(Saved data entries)
● ● ● ● ●
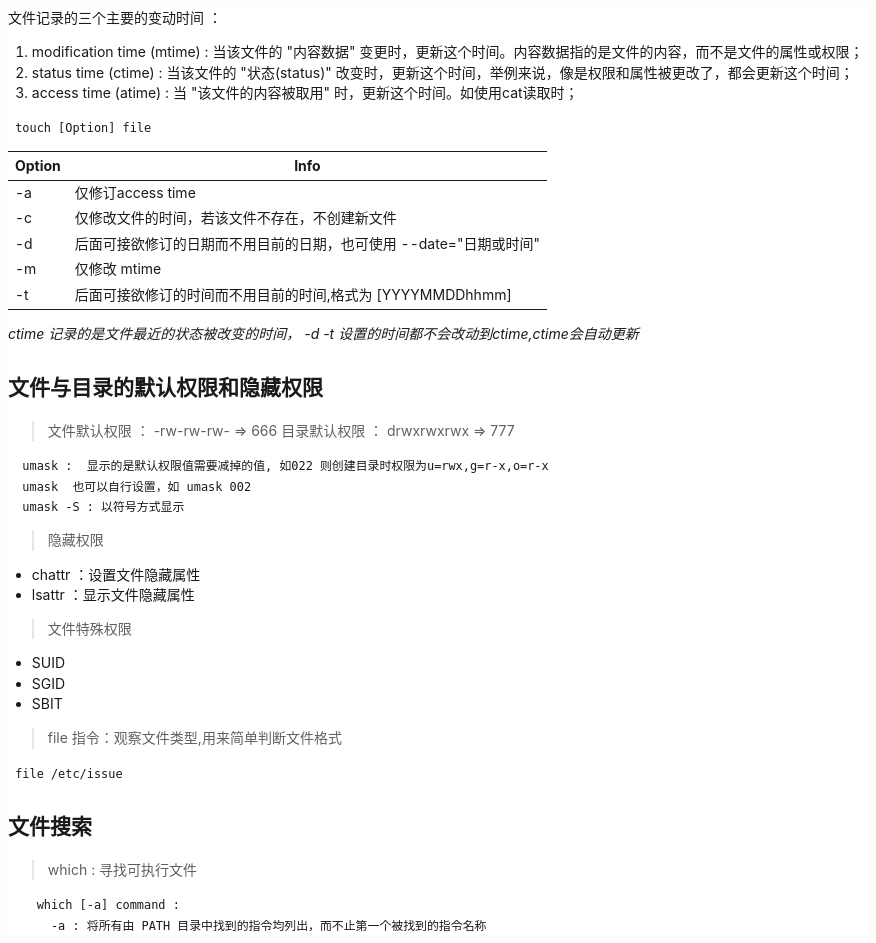  文件记录的三个主要的变动时间 ：
   1. modification time (mtime) : 当该文件的 "内容数据" 变更时，更新这个时间。内容数据指的是文件的内容，而不是文件的属性或权限；
   2. status time (ctime) : 当该文件的 "状态(status)" 改变时，更新这个时间，举例来说，像是权限和属性被更改了，都会更新这个时间；
   3. access time (atime) : 当 "该文件的内容被取用" 时，更新这个时间。如使用cat读取时；
 
```
 touch [Option] file
```
| Option | Info |
| - | - |
| -a | 仅修订access time |
| -c | 仅修改文件的时间，若该文件不存在，不创建新文件 |
| -d | 后面可接欲修订的日期而不用目前的日期，也可使用 --date="日期或时间" |
| -m | 仅修改 mtime |
| -t | 后面可接欲修订的时间而不用目前的时间,格式为 [YYYYMMDDhhmm]

*ctime 记录的是文件最近的状态被改变的时间， -d -t 设置的时间都不会改动到ctime,ctime会自动更新*

## 文件与目录的默认权限和隐藏权限
> 文件默认权限 ： -rw-rw-rw-  => 666
> 目录默认权限 ： drwxrwxrwx  => 777

```
  umask :  显示的是默认权限值需要减掉的值, 如022 则创建目录时权限为u=rwx,g=r-x,o=r-x
  umask  也可以自行设置，如 umask 002
  umask -S : 以符号方式显示
```

> 隐藏权限
 - chattr ：设置文件隐藏属性
 - lsattr ：显示文件隐藏属性
 
> 文件特殊权限
 - SUID
 - SGID
 - SBIT
 
> file 指令：观察文件类型,用来简单判断文件格式

```
 file /etc/issue
```
  
## 文件搜索
> which : 寻找可执行文件

```
    which [-a] command :
      -a : 将所有由 PATH 目录中找到的指令均列出，而不止第一个被找到的指令名称
```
● ● ● ● ●
**Problem details**. Set down nothing but the lines from the one containing "-t | 后面可接欲修订的时间而不用目前的时间,格式为 [YYYYMMDDhhmm]" through the final line above, exactly as written.

**Answer below**.
| -t | 后面可接欲修订的时间而不用目前的时间,格式为 [YYYYMMDDhhmm]

*ctime 记录的是文件最近的状态被改变的时间， -d -t 设置的时间都不会改动到ctime,ctime会自动更新*

## 文件与目录的默认权限和隐藏权限
> 文件默认权限 ： -rw-rw-rw-  => 666
> 目录默认权限 ： drwxrwxrwx  => 777

```
  umask :  显示的是默认权限值需要减掉的值, 如022 则创建目录时权限为u=rwx,g=r-x,o=r-x
  umask  也可以自行设置，如 umask 002
  umask -S : 以符号方式显示
```

> 隐藏权限
 - chattr ：设置文件隐藏属性
 - lsattr ：显示文件隐藏属性
 
> 文件特殊权限
 - SUID
 - SGID
 - SBIT
 
> file 指令：观察文件类型,用来简单判断文件格式

```
 file /etc/issue
```
  
## 文件搜索
> which : 寻找可执行文件

```
    which [-a] command :
      -a : 将所有由 PATH 目录中找到的指令均列出，而不止第一个被找到的指令名称
```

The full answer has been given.